The state is also proposing a construction staging area set where the bridge maintenance building and state police barracks are located, as well as another staging area built on the river itself. A road would be built below the condominium complex to help vehicles access the staging areas.
Quay homeowners will have a direct view onto construction efforts and the new bridge.
“It's right here. We can collect the tolls at our doorway,” Goldberg said.
Homeowners will try to reach out to local politicians during a meeting at the complex on March 22. Goldberg said that they've invited about 20 people to try to rally them to the cause and that Greenburgh Town Supervisor Paul Feiner is helping the complex. Feiner has called on the state to create a resident advisory committee to help address issues of those living closest to the bridge.
Goldberg said she's presented a list of mitigation solutions to the state for consideration, such as installing noise-proof windows and doors on homes in the complex, but hasn't gotten any response. She noted that state officials are estimating five years for construction.
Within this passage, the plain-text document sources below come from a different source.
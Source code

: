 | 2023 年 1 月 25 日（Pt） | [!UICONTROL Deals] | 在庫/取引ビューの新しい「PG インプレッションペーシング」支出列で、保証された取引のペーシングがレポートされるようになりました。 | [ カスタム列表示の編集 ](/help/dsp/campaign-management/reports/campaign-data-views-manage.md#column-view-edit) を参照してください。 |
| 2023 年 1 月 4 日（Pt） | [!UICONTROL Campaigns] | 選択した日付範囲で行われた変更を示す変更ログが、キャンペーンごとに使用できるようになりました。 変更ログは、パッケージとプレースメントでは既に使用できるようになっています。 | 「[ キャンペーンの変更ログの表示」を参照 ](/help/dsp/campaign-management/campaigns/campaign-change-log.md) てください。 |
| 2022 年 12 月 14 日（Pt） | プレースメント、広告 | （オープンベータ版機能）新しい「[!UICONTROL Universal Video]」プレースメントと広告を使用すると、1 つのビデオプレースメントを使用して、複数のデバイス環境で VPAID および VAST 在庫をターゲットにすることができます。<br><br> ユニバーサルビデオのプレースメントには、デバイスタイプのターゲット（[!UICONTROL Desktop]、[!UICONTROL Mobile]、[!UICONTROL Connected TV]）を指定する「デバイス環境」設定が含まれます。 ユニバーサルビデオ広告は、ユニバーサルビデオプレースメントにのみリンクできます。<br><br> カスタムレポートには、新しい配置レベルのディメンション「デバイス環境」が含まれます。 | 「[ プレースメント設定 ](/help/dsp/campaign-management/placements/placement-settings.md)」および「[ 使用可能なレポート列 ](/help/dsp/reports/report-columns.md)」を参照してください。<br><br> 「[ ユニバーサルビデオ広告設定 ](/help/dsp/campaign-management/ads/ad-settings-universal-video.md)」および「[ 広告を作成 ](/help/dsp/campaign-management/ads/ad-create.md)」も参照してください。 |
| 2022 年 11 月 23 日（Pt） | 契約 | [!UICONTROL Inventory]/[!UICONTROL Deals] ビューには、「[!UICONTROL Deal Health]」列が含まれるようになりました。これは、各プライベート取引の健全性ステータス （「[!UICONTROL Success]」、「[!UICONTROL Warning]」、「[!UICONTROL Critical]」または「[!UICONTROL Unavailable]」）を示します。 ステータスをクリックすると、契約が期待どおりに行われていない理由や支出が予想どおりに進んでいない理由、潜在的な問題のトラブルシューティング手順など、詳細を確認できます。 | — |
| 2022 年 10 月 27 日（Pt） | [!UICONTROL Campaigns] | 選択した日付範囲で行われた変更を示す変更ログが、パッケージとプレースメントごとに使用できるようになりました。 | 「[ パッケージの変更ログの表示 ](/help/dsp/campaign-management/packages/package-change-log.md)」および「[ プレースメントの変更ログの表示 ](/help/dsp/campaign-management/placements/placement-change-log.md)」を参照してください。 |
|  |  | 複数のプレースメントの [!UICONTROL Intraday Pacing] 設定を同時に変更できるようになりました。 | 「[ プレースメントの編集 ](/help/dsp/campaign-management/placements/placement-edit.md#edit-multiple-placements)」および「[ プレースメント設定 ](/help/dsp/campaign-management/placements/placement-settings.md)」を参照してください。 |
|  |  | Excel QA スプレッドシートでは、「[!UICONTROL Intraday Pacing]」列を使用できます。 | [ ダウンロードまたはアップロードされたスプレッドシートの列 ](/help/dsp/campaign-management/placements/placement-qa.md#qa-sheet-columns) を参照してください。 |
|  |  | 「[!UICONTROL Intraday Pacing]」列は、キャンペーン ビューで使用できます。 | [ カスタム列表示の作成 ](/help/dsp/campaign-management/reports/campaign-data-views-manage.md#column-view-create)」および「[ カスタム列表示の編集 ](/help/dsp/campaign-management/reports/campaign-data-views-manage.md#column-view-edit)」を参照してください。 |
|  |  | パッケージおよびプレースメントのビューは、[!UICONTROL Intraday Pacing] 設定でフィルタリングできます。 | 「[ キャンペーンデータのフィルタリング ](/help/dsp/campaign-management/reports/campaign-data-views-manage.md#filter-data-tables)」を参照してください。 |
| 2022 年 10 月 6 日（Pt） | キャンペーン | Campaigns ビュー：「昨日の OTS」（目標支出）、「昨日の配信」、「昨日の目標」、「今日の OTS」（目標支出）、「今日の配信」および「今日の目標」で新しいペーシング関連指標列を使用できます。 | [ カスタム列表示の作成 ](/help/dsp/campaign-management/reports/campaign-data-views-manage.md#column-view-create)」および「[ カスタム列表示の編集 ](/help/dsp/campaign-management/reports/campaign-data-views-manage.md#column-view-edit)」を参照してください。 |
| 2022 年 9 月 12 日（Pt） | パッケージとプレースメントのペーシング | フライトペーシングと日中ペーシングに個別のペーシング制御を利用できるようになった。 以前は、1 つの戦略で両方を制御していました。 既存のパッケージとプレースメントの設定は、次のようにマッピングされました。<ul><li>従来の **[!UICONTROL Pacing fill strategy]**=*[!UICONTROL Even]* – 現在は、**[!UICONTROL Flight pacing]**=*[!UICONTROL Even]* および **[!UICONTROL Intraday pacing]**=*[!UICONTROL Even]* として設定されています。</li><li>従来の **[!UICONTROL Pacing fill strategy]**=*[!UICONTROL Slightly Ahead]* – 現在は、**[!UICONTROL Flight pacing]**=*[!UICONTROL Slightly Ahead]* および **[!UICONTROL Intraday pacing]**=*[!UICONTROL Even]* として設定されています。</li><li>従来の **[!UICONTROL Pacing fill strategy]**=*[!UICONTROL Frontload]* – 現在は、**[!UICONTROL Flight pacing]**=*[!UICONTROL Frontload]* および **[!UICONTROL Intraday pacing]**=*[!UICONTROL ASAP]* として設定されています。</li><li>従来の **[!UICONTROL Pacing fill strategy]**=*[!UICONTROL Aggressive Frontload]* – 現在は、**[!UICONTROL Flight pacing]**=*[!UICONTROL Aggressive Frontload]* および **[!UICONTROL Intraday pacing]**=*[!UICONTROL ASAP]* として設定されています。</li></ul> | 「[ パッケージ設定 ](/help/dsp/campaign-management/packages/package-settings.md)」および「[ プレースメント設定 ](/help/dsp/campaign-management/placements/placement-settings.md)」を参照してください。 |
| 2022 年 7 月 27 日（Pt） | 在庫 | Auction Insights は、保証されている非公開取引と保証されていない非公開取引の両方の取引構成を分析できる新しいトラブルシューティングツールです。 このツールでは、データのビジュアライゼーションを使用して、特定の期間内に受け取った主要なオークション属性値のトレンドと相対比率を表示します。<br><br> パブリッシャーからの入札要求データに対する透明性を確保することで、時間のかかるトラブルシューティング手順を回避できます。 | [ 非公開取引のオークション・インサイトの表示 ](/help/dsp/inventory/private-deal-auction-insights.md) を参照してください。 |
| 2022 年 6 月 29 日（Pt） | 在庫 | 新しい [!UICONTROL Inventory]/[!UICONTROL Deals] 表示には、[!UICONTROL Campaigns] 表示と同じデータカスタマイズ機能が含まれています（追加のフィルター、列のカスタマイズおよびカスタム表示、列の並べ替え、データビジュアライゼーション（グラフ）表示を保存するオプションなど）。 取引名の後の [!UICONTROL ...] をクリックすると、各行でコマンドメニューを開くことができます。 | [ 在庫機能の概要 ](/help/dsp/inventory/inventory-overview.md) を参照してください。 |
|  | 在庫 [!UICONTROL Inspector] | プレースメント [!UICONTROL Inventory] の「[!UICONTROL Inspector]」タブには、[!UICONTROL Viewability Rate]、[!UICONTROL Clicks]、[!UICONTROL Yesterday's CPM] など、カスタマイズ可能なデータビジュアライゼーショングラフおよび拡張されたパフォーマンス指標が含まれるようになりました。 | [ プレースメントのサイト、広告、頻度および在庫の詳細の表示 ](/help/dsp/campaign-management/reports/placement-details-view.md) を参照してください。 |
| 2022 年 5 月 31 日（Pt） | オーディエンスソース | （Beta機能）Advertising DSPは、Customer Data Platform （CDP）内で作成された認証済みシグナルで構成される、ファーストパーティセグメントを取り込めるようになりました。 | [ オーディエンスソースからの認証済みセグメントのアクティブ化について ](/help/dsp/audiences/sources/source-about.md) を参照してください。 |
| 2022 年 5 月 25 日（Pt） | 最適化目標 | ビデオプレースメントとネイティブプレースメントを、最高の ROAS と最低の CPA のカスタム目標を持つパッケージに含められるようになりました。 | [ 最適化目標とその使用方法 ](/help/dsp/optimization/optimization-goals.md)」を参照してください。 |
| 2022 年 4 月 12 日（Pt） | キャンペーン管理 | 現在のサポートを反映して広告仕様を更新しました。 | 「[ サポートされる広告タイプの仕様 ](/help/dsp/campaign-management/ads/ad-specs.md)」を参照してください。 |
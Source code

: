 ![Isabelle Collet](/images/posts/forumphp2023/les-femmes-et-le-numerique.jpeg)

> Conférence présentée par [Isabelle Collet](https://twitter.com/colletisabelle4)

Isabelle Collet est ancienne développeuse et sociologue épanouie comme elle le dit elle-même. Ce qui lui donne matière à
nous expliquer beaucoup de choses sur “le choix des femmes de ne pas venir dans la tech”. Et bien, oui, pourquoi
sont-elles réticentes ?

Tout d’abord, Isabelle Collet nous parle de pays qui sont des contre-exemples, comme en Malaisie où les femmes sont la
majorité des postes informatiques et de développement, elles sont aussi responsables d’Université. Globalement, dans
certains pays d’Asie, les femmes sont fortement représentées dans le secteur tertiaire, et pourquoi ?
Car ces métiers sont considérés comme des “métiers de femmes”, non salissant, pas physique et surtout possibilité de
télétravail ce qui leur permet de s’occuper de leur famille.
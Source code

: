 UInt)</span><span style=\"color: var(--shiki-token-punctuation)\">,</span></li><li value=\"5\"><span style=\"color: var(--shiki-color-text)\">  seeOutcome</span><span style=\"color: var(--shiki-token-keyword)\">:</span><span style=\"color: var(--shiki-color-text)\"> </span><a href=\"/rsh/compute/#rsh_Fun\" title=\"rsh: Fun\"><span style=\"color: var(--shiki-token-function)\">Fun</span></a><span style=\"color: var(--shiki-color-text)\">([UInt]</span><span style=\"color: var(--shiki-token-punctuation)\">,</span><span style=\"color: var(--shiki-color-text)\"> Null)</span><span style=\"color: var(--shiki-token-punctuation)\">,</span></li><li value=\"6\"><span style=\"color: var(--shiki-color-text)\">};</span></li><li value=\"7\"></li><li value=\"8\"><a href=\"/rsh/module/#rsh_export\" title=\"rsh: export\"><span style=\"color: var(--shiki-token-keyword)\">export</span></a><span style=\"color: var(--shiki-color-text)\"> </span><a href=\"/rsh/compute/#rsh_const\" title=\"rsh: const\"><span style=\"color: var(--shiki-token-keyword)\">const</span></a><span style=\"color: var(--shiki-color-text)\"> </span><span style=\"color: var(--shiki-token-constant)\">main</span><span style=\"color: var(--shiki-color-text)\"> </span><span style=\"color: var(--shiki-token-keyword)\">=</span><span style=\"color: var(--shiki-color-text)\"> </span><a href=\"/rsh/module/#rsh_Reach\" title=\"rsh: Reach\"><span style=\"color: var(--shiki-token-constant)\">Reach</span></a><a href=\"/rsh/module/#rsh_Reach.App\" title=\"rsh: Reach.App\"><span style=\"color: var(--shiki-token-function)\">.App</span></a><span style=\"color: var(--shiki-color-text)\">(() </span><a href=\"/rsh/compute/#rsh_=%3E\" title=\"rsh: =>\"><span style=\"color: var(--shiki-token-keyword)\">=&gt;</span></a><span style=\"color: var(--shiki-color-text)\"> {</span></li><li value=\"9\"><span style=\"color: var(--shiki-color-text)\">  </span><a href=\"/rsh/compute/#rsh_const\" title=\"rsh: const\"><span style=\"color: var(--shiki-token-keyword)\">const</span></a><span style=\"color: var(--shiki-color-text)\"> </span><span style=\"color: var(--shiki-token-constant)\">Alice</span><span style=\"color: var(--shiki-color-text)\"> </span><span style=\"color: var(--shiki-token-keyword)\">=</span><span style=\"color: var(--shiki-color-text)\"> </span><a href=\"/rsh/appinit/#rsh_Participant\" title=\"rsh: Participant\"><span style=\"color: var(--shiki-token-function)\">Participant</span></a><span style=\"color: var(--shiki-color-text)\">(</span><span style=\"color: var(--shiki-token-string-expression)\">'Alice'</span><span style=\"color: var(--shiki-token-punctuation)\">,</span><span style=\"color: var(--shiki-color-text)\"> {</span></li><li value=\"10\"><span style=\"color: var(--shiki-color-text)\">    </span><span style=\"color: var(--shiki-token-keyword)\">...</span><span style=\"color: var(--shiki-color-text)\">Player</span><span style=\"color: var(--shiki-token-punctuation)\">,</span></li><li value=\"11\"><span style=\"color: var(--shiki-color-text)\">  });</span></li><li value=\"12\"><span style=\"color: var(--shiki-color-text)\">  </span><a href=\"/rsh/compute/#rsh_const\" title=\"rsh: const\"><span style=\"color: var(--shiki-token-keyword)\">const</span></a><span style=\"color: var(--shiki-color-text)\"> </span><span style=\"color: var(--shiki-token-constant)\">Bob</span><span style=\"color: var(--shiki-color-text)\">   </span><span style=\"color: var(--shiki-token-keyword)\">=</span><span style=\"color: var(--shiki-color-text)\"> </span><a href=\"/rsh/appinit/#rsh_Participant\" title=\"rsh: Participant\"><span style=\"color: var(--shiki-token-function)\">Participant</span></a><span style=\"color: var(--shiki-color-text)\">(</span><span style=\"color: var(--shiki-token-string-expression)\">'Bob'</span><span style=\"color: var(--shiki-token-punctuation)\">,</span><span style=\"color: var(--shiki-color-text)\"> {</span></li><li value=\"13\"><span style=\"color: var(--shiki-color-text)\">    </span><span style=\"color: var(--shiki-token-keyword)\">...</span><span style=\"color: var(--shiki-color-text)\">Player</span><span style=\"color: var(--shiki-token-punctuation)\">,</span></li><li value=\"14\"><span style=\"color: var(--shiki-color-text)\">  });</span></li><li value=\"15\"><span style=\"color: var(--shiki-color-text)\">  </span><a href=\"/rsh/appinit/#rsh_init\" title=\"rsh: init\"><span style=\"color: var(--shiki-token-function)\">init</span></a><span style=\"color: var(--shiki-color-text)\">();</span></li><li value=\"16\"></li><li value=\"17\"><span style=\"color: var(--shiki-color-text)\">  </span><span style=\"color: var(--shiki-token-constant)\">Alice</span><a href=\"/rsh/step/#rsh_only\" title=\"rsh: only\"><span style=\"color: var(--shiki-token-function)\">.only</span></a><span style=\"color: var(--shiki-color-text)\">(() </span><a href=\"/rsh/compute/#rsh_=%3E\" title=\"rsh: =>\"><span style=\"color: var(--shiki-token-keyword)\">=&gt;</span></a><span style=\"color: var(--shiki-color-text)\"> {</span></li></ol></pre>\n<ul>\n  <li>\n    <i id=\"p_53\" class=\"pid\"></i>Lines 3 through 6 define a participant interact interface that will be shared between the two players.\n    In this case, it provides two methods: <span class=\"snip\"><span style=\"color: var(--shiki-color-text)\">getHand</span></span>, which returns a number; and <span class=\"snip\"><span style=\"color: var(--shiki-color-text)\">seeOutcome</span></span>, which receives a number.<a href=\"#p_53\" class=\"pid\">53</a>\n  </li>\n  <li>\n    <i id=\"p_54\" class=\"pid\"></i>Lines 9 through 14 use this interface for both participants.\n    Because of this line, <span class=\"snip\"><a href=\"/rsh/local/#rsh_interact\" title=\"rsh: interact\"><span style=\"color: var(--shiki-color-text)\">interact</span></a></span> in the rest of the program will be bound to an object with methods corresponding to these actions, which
Besides noise, residents are also concerned with the health effects of living so close to the construction, a potential rodent problem and a decrease in property values. Goldberg and Chorost said that even now, people are not buying homes in the complex, which makes it difficult for people who may not want to live near the construction.
Chorost said they'll be presenting a plan to the state to ask them to buy out the homes of people who feel it's too dangerous or too troublesome to live so close to the construction.
“I don't think until you're in this situation and you're presented with near-financial disaster and health disaster that you can really appreciate that the grounds are really shaky for us now,” Chorost said.